(DATA UNDER STUDY)
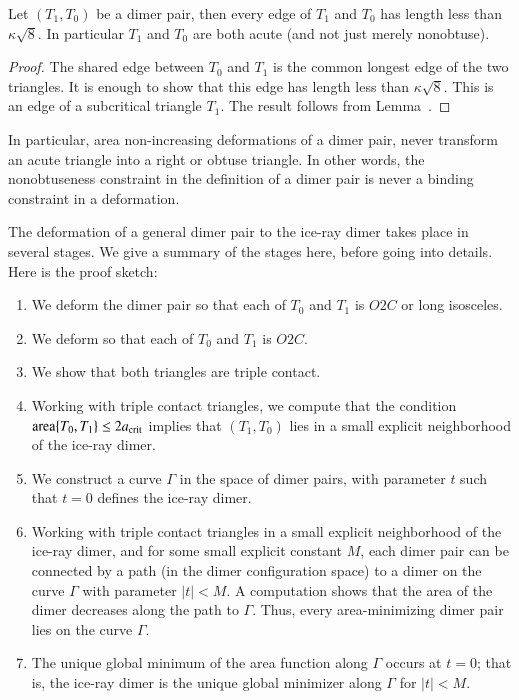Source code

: \begin{lemma}  
  Let $(T_1,T_0)$ be a dimer pair, then every edge of $T_1$ and $T_0$
  has length less than $\kappa\sqrt8$.  In particular $T_1$ and $T_0$
  are both acute (and not just merely nonobtuse).
\end{lemma}

\begin{proof}  
  The shared edge between $T_0$ and $T_1$ is the common longest edge
  of the two triangles.  It is enough to show that this edge has
  length less than $\kappa\sqrt8$.  This is an edge of a subcritical
  triangle $T_1$. The result follows from Lemma~.
\end{proof}

In particular, area non-increasing deformations of a dimer pair, never
transform an acute triangle into a right or obtuse triangle.  In other
words, the nonobtuseness constraint in the definition of a dimer pair
is never a binding constraint in a deformation.

The deformation of a general dimer pair to the ice-ray dimer takes
place in several stages.  We give a summary of the stages here, before
going into details.  Here is the proof sketch:

\begin{enumerate}
\item We deform the dimer pair so that each of $T_0$ and $T_1$ is
  $O2C$ or long isosceles.
\item We deform so that each of $T_0$ and $T_1$ is $O2C$.
\item We show that both triangles are triple contact.
\item Working with triple contact triangles, we compute that the
  condition ${\operatorname{area}}\{T_0,T_1\}\le 2a_\text{crit}$ implies that $(T_1,T_0)$
  lies in a small explicit neighborhood of the ice-ray dimer.
\item We construct a curve $\Gamma$ in the space of dimer pairs, with
  parameter $t$ such that $t=0$ defines the ice-ray dimer.
\item Working with triple contact triangles in a small explicit
  neighborhood of the ice-ray dimer, and for some small explicit
  constant $M$, each dimer pair can be connected by a path (in the
  dimer configuration space) to a dimer on the curve $\Gamma$ with
  parameter $|t|<M$.  A computation shows that the area of the dimer
  decreases along the path to $\Gamma$.  Thus, every area-minimizing
  dimer pair lies on the curve $\Gamma$.
\item The unique global minimum of the area function along $\Gamma$
  occurs at $t=0$; that is, the ice-ray dimer is the unique global
  minimizer along $\Gamma$ for $|t|<M$.
\end{enumerate}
(End DATA UNDER STUDY)
» **WORK ORDER**: Return, word for word, each line from the one that contains "parameter $t$ such" through the end of the listing above.

» **SOLVED EXERCISE**:
  parameter $t$ such that $t=0$ defines the ice-ray dimer.
\item Working with triple contact triangles in a small explicit
  neighborhood of the ice-ray dimer, and for some small explicit
  constant $M$, each dimer pair can be connected by a path (in the
  dimer configuration space) to a dimer on the curve $\Gamma$ with
  parameter $|t|<M$.  A computation shows that the area of the dimer
  decreases along the path to $\Gamma$.  Thus, every area-minimizing
  dimer pair lies on the curve $\Gamma$.
\item The unique global minimum of the area function along $\Gamma$
  occurs at $t=0$; that is, the ice-ray dimer is the unique global
  minimizer along $\Gamma$ for $|t|<M$.
\end{enumerate}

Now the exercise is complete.